### Exercise brief
Which lines of the entries below run from the one holding "werden, Aufwendungen für" to the one holding "Zeitpunkt des Entstehens", inclusive? Set down exactly those lines and no others.
Given information START
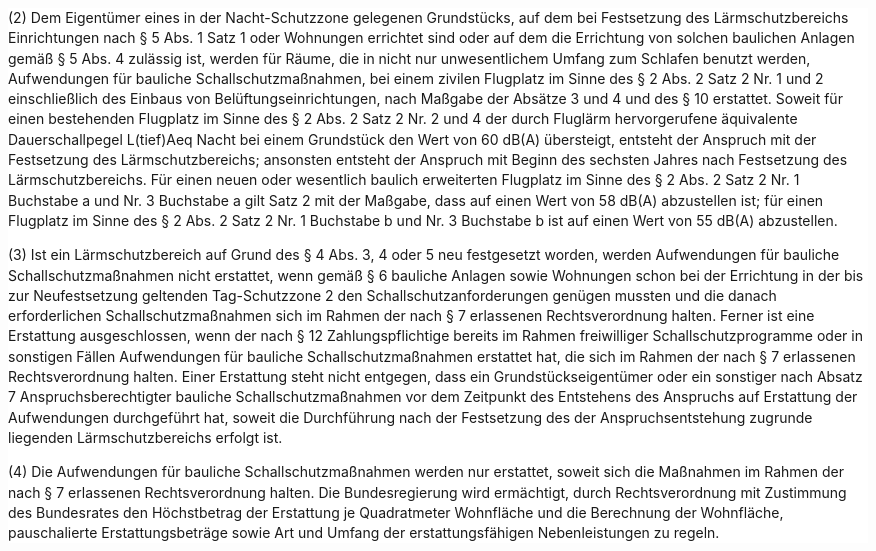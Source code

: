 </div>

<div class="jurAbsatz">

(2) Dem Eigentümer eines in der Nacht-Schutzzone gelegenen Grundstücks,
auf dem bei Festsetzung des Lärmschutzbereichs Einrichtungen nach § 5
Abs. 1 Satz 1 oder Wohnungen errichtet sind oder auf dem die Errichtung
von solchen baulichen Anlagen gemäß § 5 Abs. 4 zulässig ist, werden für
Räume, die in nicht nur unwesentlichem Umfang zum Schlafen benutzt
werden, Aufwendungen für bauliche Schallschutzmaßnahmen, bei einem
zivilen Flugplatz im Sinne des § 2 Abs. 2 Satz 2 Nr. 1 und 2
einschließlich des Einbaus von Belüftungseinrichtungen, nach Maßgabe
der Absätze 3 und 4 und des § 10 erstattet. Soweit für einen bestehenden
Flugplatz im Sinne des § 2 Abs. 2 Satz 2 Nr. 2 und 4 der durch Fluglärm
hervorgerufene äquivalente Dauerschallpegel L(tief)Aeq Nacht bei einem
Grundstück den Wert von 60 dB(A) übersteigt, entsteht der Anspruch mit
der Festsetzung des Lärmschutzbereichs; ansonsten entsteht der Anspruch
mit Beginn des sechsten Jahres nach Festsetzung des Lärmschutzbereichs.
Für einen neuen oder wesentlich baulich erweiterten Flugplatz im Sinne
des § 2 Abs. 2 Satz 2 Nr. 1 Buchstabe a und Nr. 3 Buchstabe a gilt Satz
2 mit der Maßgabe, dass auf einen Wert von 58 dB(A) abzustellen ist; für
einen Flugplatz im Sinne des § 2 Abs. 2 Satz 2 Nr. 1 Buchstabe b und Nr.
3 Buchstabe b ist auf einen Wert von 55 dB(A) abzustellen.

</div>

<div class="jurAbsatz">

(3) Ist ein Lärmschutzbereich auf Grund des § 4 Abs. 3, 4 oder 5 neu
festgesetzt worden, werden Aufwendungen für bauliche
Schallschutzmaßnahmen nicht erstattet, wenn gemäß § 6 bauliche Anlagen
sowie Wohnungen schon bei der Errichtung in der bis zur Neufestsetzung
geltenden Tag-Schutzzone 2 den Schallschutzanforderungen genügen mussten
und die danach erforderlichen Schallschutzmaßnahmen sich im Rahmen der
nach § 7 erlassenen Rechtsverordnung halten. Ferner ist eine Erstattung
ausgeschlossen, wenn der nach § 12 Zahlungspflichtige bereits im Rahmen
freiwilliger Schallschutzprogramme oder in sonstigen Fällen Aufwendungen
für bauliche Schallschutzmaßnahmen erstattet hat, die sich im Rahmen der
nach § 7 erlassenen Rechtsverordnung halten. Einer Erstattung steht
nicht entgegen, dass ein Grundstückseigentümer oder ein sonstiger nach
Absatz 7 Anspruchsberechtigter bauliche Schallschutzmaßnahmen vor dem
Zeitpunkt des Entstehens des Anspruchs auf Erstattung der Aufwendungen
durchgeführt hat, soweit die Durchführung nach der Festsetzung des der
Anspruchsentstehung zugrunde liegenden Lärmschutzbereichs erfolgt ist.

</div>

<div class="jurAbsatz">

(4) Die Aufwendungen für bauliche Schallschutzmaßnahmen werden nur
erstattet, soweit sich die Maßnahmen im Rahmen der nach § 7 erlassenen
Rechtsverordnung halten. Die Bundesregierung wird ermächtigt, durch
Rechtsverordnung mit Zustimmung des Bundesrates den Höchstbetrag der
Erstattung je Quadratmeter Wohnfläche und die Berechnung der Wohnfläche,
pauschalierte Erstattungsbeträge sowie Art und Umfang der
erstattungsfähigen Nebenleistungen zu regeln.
Given information END
### Solution
werden, Aufwendungen für bauliche Schallschutzmaßnahmen, bei einem
zivilen Flugplatz im Sinne des § 2 Abs. 2 Satz 2 Nr. 1 und 2
einschließlich des Einbaus von Belüftungseinrichtungen, nach Maßgabe
der Absätze 3 und 4 und des § 10 erstattet. Soweit für einen bestehenden
Flugplatz im Sinne des § 2 Abs. 2 Satz 2 Nr. 2 und 4 der durch Fluglärm
hervorgerufene äquivalente Dauerschallpegel L(tief)Aeq Nacht bei einem
Grundstück den Wert von 60 dB(A) übersteigt, entsteht der Anspruch mit
der Festsetzung des Lärmschutzbereichs; ansonsten entsteht der Anspruch
mit Beginn des sechsten Jahres nach Festsetzung des Lärmschutzbereichs.
Für einen neuen oder wesentlich baulich erweiterten Flugplatz im Sinne
des § 2 Abs. 2 Satz 2 Nr. 1 Buchstabe a und Nr. 3 Buchstabe a gilt Satz
2 mit der Maßgabe, dass auf einen Wert von 58 dB(A) abzustellen ist; für
einen Flugplatz im Sinne des § 2 Abs. 2 Satz 2 Nr. 1 Buchstabe b und Nr.
3 Buchstabe b ist auf einen Wert von 55 dB(A) abzustellen.

</div>

<div class="jurAbsatz">

(3) Ist ein Lärmschutzbereich auf Grund des § 4 Abs. 3, 4 oder 5 neu
festgesetzt worden, werden Aufwendungen für bauliche
Schallschutzmaßnahmen nicht erstattet, wenn gemäß § 6 bauliche Anlagen
sowie Wohnungen schon bei der Errichtung in der bis zur Neufestsetzung
geltenden Tag-Schutzzone 2 den Schallschutzanforderungen genügen mussten
und die danach erforderlichen Schallschutzmaßnahmen sich im Rahmen der
nach § 7 erlassenen Rechtsverordnung halten. Ferner ist eine Erstattung
ausgeschlossen, wenn der nach § 12 Zahlungspflichtige bereits im Rahmen
freiwilliger Schallschutzprogramme oder in sonstigen Fällen Aufwendungen
für bauliche Schallschutzmaßnahmen erstattet hat, die sich im Rahmen der
nach § 7 erlassenen Rechtsverordnung halten. Einer Erstattung steht
nicht entgegen, dass ein Grundstückseigentümer oder ein sonstiger nach
Absatz 7 Anspruchsberechtigter bauliche Schallschutzmaßnahmen vor dem
Zeitpunkt des Entstehens des Anspruchs auf Erstattung der Aufwendungen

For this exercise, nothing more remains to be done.